■ EXERCISE BRIEF ■
Look through the entries for the string "different" and copy every line where it shows up.

Dataset excerpts:
• • • •
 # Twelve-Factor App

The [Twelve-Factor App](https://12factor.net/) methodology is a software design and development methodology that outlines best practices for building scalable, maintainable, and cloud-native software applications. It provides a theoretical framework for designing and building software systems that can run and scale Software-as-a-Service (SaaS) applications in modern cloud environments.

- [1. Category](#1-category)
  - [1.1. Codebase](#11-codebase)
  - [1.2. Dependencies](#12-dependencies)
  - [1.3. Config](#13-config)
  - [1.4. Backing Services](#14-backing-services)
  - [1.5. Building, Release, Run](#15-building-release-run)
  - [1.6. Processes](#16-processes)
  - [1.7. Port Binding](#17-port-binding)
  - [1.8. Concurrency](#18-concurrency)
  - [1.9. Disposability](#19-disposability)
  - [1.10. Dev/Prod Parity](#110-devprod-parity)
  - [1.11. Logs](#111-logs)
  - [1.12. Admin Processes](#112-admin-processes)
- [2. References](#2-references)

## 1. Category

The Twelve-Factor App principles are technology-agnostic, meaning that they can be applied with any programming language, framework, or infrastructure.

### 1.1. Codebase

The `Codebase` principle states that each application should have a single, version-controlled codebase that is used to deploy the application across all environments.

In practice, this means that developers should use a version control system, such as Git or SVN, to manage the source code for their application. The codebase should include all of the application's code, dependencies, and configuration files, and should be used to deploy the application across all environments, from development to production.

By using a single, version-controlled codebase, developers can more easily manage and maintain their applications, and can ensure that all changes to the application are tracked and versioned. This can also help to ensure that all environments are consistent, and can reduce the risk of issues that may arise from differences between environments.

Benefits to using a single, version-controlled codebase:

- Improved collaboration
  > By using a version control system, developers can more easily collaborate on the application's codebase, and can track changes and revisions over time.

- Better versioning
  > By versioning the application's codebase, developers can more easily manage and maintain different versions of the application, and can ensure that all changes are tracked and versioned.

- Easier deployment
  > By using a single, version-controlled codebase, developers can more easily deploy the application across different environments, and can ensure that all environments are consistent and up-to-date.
• • • •
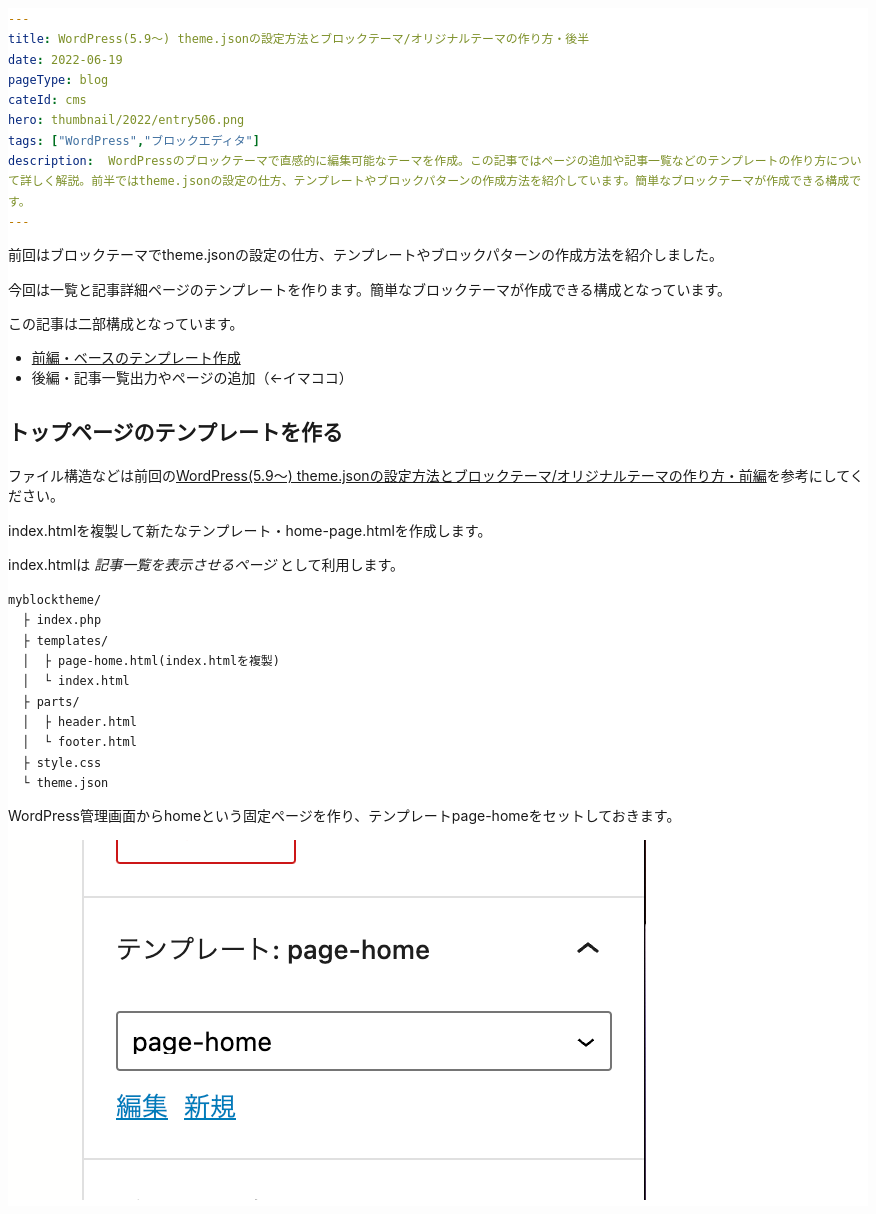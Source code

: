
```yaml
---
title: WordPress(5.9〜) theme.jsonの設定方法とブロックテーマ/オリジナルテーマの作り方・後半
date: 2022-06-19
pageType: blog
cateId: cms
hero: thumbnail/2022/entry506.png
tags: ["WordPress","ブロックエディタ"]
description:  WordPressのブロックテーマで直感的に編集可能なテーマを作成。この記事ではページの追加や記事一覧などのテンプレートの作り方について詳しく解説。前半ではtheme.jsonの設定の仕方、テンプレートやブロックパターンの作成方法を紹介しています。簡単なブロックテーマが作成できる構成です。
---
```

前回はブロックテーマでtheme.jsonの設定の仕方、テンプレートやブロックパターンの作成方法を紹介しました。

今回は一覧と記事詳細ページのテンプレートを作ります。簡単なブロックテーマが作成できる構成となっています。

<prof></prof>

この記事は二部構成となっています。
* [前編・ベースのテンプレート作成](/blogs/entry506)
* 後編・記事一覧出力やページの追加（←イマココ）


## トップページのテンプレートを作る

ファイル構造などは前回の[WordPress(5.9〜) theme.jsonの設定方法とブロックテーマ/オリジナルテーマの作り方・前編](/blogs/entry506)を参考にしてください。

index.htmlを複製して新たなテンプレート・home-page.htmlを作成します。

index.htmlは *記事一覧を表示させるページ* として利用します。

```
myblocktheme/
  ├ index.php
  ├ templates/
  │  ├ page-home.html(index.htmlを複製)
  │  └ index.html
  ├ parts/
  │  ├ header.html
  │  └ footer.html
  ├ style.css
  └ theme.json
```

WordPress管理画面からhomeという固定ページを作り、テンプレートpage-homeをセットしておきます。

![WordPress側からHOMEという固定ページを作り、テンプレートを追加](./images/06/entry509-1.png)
• • • •
■ RESPONSE BELOW ■
  > By versioning the application's codebase, developers can more easily manage and maintain different versions of the application, and can ensure that all changes are tracked and versioned.
  > By using a single, version-controlled codebase, developers can more easily deploy the application across different environments, and can ensure that all environments are consistent and up-to-date.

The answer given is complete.